> **Work request**
Only one stretch of the data below is needed. Output the lines from the one with "The Queues store" up to and including the one with "## Acknowledgements", exactly as they stand.

> **Data shown**

+---+

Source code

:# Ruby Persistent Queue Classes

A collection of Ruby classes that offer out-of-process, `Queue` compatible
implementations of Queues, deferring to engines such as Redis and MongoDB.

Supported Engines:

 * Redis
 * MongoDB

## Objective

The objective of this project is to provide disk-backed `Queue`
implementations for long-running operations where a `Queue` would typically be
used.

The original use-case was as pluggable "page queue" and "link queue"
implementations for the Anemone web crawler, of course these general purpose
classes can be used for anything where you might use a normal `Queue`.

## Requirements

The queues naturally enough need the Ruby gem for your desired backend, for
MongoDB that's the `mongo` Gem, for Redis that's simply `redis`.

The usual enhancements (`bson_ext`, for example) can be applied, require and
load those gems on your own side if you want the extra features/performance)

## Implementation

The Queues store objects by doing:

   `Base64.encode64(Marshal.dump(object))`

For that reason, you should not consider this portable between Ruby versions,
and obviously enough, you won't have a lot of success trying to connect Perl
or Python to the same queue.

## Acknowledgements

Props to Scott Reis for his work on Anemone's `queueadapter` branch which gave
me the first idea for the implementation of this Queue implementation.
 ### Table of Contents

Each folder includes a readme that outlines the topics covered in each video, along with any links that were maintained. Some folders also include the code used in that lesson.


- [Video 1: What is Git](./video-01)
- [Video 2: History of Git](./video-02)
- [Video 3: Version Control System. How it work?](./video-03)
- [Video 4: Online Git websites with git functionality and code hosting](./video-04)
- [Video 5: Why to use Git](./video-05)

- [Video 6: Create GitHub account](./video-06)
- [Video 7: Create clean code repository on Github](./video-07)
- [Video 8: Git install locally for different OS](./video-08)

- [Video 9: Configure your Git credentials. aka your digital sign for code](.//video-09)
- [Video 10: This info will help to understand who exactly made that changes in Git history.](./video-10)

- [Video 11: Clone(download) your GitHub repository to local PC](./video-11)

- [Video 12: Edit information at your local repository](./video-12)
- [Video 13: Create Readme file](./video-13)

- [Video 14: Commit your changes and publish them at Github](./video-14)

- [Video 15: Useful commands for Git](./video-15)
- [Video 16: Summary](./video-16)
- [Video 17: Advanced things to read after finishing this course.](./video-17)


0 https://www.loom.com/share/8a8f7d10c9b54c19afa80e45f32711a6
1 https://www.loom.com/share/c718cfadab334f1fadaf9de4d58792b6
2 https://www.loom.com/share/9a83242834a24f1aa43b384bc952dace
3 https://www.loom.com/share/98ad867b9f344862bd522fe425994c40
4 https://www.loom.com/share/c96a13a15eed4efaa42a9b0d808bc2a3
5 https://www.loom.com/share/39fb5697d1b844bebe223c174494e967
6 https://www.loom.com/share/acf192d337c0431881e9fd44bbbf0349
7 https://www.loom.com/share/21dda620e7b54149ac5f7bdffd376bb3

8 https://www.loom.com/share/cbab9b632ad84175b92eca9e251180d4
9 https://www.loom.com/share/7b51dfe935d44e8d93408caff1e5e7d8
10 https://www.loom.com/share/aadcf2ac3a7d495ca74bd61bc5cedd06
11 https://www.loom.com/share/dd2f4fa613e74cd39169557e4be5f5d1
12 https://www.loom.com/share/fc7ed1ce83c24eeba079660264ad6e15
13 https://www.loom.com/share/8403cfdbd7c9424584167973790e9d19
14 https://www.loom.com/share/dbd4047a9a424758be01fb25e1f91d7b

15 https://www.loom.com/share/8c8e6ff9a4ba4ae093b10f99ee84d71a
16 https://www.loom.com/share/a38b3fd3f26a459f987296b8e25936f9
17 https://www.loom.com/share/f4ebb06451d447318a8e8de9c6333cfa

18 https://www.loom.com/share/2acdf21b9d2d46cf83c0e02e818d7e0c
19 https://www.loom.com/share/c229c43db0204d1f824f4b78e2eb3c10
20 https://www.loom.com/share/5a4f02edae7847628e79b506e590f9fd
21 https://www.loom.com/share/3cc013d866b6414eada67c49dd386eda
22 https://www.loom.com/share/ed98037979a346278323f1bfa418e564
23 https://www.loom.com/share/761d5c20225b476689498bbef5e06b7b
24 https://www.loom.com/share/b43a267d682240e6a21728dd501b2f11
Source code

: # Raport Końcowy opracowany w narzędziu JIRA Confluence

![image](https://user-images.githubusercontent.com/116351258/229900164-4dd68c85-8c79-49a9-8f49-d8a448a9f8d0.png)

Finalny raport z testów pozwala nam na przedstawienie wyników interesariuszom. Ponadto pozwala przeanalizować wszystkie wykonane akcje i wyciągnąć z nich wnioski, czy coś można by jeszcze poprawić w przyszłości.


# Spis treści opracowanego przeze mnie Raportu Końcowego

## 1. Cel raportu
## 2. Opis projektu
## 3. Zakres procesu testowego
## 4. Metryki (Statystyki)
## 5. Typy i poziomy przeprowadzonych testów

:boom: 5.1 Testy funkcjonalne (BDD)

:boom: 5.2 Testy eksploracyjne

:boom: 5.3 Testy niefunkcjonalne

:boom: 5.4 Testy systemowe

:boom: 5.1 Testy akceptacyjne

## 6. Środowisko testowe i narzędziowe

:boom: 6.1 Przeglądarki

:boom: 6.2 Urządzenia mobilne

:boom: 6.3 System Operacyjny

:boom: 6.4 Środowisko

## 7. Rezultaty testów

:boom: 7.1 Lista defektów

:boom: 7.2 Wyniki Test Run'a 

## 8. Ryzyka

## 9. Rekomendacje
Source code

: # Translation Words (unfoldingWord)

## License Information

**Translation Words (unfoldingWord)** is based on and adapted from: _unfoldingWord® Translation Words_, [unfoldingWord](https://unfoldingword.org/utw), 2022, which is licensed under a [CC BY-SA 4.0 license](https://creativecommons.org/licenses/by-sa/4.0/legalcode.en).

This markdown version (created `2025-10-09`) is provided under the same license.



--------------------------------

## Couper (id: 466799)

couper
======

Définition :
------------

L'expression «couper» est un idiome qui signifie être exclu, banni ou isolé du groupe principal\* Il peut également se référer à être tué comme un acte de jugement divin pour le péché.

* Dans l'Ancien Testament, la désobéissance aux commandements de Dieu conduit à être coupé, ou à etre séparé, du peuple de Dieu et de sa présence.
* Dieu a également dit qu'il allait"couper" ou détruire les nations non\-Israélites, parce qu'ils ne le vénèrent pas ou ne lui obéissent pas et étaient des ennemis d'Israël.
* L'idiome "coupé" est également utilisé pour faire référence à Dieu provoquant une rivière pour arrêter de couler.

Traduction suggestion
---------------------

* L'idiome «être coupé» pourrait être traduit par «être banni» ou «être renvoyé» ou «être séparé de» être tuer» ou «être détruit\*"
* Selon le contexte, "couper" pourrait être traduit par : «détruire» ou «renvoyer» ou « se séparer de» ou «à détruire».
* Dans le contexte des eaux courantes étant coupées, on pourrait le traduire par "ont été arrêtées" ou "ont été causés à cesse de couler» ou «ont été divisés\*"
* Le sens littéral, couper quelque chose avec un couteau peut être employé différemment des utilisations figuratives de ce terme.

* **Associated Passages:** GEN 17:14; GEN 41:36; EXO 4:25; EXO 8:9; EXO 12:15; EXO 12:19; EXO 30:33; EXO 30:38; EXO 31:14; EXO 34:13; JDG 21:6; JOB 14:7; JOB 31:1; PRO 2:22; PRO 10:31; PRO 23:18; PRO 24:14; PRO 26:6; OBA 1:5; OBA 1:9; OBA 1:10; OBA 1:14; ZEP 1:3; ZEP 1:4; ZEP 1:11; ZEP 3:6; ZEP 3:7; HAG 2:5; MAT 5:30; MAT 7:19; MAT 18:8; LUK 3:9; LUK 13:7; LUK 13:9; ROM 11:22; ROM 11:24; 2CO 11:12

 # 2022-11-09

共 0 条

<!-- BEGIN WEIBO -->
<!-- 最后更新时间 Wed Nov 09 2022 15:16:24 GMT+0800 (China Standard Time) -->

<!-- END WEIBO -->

+---+

> **Answer for this exercise**
The Queues store objects by doing:

   `Base64.encode64(Marshal.dump(object))`

For that reason, you should not consider this portable between Ruby versions,
and obviously enough, you won't have a lot of success trying to connect Perl
or Python to the same queue.

## Acknowledgements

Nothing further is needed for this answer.